Parents taking a stand on preserving history
Focused on promoting the restoration of a healthy, nonpolitical education for children, a new grassroots organization called Parents Defending Education is giving voice to those who want to fight back against activists imposing agendas that are dangerous to all freedom-loving Americans who respect the ideals put forth by our Founding Fathers.
The parents’ movement is in response to those activists who, without the consent of the students, parents and communities, have targeted public, private and charter schools across the country to impose curricula that can force children into divisive identity groups based on race, ethnicity, religion and gender. Many schools have already embraced the left-wing agenda, and many others are preparing to use it.
Those who dissent risk being attacked as bigots and shamed into silence.
The parents groups warns that this is a war not only with basic American values, but with a child’s happiness and ability to succeed in life. The new curriculum, it says, is couched in vague slogans such as “social justice,” which tends to divide children into “oppressor” and “oppressed” groups.”
To some students, they say this teaches unhealthy traits such as guilt, shame, grievance and anger. But to all students, it spreads unhappiness, radicalism and failure.
The strategy in countering the activists is to build coalitions, conduct investigative reporting and use litigation when necessary.
An immediate challenge is the 1619 Project, a New York Times initiative which asserts that America was founded by slavery first and foremost. Randi Weingarten, president of the 1.7 million-member American Federation of Teachers, has defended this controversial theory, recently stating that with all the data she’d seen, 1619 was the year that the first slave boat came from Africa to the United States.
Reaction from conservatives to this attempt to reframe U.S. history, however, has been swift.
Betsy DeVos, former Secretary of Education, said the project is based on the belief that the first importation of the slaves to American shores in 1619 constituted the nation’s true founding, and that the reason for the founding of our country was to perpetuate slavery. DeVos agrees that schools need to teach about slavery but feels the 1619 Project is not history, since it denies our constitution, our founding documents and the goal of forming a more perfect union.
In a recent opinion piece, Ryan Williams and Matthew Peterson of the conservative Claremont Institute warned against identity politics, charging that it erodes individualism.
“The new moral and philosophical foundation for America envisioned by 1619 is based on the abandonment of the individual equality of rights under the law for a racial and identity politics based on group rights,” they stated.

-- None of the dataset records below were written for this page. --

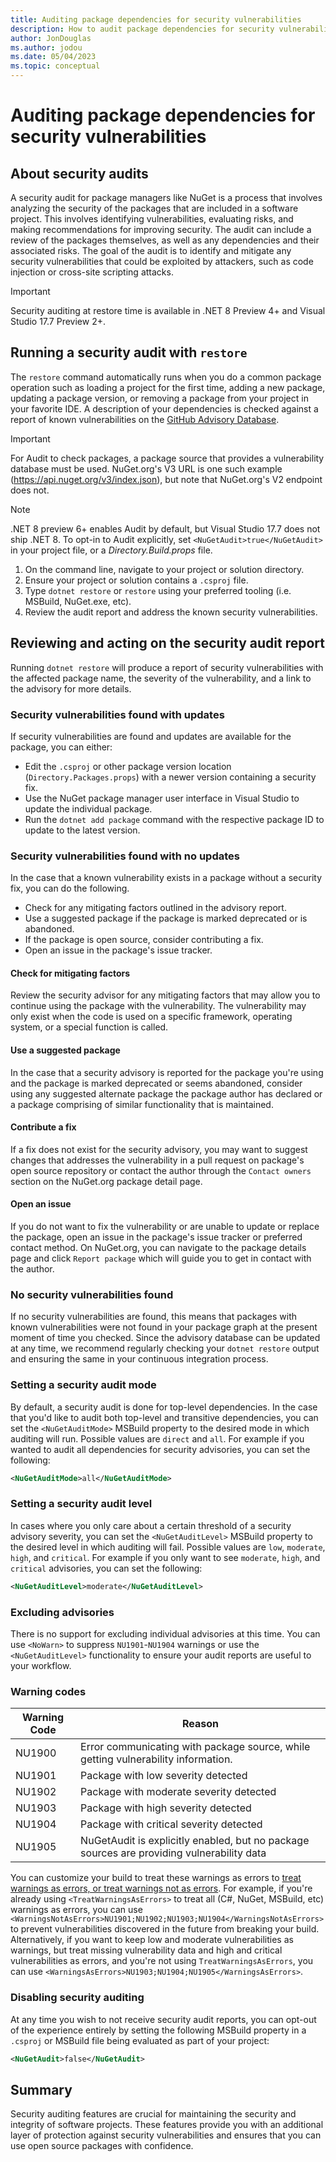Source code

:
 ```yaml
---
title: Auditing package dependencies for security vulnerabilities
description: How to audit package dependencies for security vulnerabilities and acting on security audit reports.
author: JonDouglas
ms.author: jodou
ms.date: 05/04/2023
ms.topic: conceptual
---
```


# Auditing package dependencies for security vulnerabilities

## About security audits

A security audit for package managers like NuGet is a process that involves analyzing the security of the packages that are included in a software project. This involves identifying vulnerabilities, evaluating risks, and making recommendations for improving security. The audit can include a review of the packages themselves, as well as any dependencies and their associated risks. The goal of the audit is to identify and mitigate any security vulnerabilities that could be exploited by attackers, such as code injection or cross-site scripting attacks. 

> [!IMPORTANT]
> Security auditing at restore time is available in .NET 8 Preview 4+ and Visual Studio 17.7 Preview 2+.

## Running a security audit with `restore`

The `restore` command automatically runs when you do a common package operation such as loading a project for the first time, adding a new package, updating a package version, or removing a package from your project in your favorite IDE. A description of your dependencies is checked against a report of known vulnerabilities on the [GitHub Advisory Database](https://github.com/advisories?query=type%3Areviewed+ecosystem%3Anuget).

> [!IMPORTANT]
> For Audit to check packages, a package source that provides a vulnerability database must be used.
> NuGet.org's V3 URL is one such example (https://api.nuget.org/v3/index.json), but note that NuGet.org's V2 endpoint does not.

> [!NOTE]
> .NET 8 preview 6+ enables Audit by default, but Visual Studio 17.7 does not ship .NET 8.
> To opt-in to Audit explicitly, set `<NuGetAudit>true</NuGetAudit>` in your project file, or a *Directory.Build.props* file.

1. On the command line, navigate to your project or solution directory.
2. Ensure your project or solution contains a `.csproj` file.
3. Type `dotnet restore` or `restore` using your preferred tooling (i.e. MSBuild, NuGet.exe, etc).
4. Review the audit report and address the known security vulnerabilities.

## Reviewing and acting on the security audit report

Running `dotnet restore` will produce a report of security vulnerabilities with the affected package name, the severity of the vulnerability, and a link to the advisory for more details.

### Security vulnerabilities found with updates

If security vulnerabilities are found and updates are available for the package, you can either:

- Edit the `.csproj` or other package version location (`Directory.Packages.props`) with a newer version containing a security fix.
- Use the NuGet package manager user interface in Visual Studio to update the individual package.
- Run the `dotnet add package` command with the respective package ID to update to the latest version.

### Security vulnerabilities found with no updates

In the case that a known vulnerability exists in a package without a security fix, you can do the following.

- Check for any mitigating factors outlined in the advisory report.
- Use a suggested package if the package is marked deprecated or is abandoned.
- If the package is open source, consider contributing a fix.
- Open an issue in the package's issue tracker.

#### Check for mitigating factors

Review the security advisor for any mitigating factors that may allow you to continue using the package with the vulnerability. The vulnerability may only exist when the code is used on a specific framework, operating system, or a special function is called.

#### Use a suggested package

In the case that a security advisory is reported for the package you're using and the package is marked deprecated or seems abandoned, consider using any suggested alternate package the package author has declared or a package comprising of similar functionality that is maintained.

#### Contribute a fix

If a fix does not exist for the security advisory, you may want to suggest changes that addresses the vulnerability in a pull request on package's open source repository or contact the author through the `Contact owners` section on the NuGet.org package detail page.

#### Open an issue

If you do not want to fix the vulnerability or are unable to update or replace the package, open an issue in the package's issue tracker or preferred contact method. On NuGet.org, you can navigate to the package details page and click `Report package` which will guide you to get in contact with the author.

### No security vulnerabilities found

If no security vulnerabilities are found, this means that packages with known vulnerabilities were not found in your package graph at the present moment of time you checked. Since the advisory database can be updated at any time, we recommend regularly checking your `dotnet restore` output and ensuring the same in your continuous integration process.

### Setting a security audit mode

By default, a security audit is done for top-level dependencies. In the case that you'd like to audit both top-level and transitive dependencies, you can set the `<NuGetAuditMode>` MSBuild property to the desired mode in which auditing will run. Possible values are `direct` and `all`. For example if you wanted to audit all dependencies for security advisories, you can set the following:

```xml
<NuGetAuditMode>all</NuGetAuditMode>
```

### Setting a security audit level

In cases where you only care about a certain threshold of a security advisory severity, you can set the `<NuGetAuditLevel>` MSBuild property to the desired level in which auditing will fail. Possible values are `low`, `moderate`, `high`, and `critical`. For example if you only want to see `moderate`, `high`, and `critical` advisories, you can set the following:

```xml
<NuGetAuditLevel>moderate</NuGetAuditLevel>
```

### Excluding advisories

There is no support for excluding individual advisories at this time. You can use `<NoWarn>` to suppress `NU1901`-`NU1904` warnings or use the `<NuGetAuditLevel>` functionality to ensure your audit reports are useful to your workflow.

### Warning codes

| Warning Code | Reason |
|--------------|----------|
| NU1900 | Error communicating with package source, while getting vulnerability information. |
| NU1901 | Package with low severity detected |
| NU1902 | Package with moderate severity detected |
| NU1903 | Package with high severity detected |
| NU1904 | Package with critical severity detected |
| NU1905 | NuGetAudit is explicitly enabled, but no package sources are providing vulnerability data |

You can customize your build to treat these warnings as errors to [treat warnings as errors, or treat warnings not as errors](/dotnet/csharp/language-reference/compiler-options/errors-warnings#warningsaserrors-and-warningsnotaserrors).
For example, if you're already using `<TreatWarningsAsErrors>` to treat all (C#, NuGet, MSBuild, etc) warnings as errors, you can use `<WarningsNotAsErrors>NU1901;NU1902;NU1903;NU1904</WarningsNotAsErrors>` to prevent vulnerabilities discovered in the future from breaking your build.
Alternatively, if you want to keep low and moderate vulnerabilities as warnings, but treat missing vulnerability data and high and critical vulnerabilities as errors, and you're not using `TreatWarningsAsErrors`, you can use `<WarningsAsErrors>NU1903;NU1904;NU1905</WarningsAsErrors>`.

### Disabling security auditing

At any time you wish to not receive security audit reports, you can opt-out of the experience entirely by setting the following MSBuild property in a `.csproj` or MSBuild file being evaluated as part of your project:

```xml
<NuGetAudit>false</NuGetAudit>
```

## Summary

Security auditing features are crucial for maintaining the security and integrity of software projects. These features provide you with an additional layer of protection against security vulnerabilities and ensures that you can use open source packages with confidence.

They said that every American and every political leader - from the local school board to the national legislature - must start thinking creatively and acting aggressively to deny the 1619 Project legitimacy. What is at stake, they warn, “is nothing less than the dissolution of America.”
Zalman Shoval, a former Israeli ambassador to Washington, also denounced The 1619 Project as “fake history.” He said there have been - and still are - experts at engineering history to serve their political purposes, such as the Nazis and the Bolsheviks of the 20th century and Palestinian leaders of today.
Last December, five historians wrote a letter to the editor, pointing out what they called “factual errors” in the 1619 Project. Gordon Wood, Victoria Bynum, James McPherson, Sean Wilentz and James Oakes disputed the project’s major premise that the founders declared the colonies’ independence of Britain in order to ensure slavery would continue.
The historians noted that the 1619 project criticizes Abraham Lincoln’s views on racial equality but ignores his conviction that the Declaration of Independence proclaimed universal equality - for blacks as well as whites - a view he upheld repeatedly against powerful white supremacists who opposed him. The 1619 Project also ignores Lincoln’s agreement with Frederick Douglass, the former slave who became a national leader of the abolitionist movement. In his anti-slavery writings, Douglass proclaimed the Constitution as “a glorious liberty document.”
If the 1619 Project is to be exposed, it will take a concerted effort not only by historians but by grassroots groups like Parents Defending Education that are concerned about the increasing political indoctrination of their children.
By Jim Zbick | tneditor@tnonline.com
The foregoing opinions do not necessarily reflect the views of the Editorial Board or Times News LLC.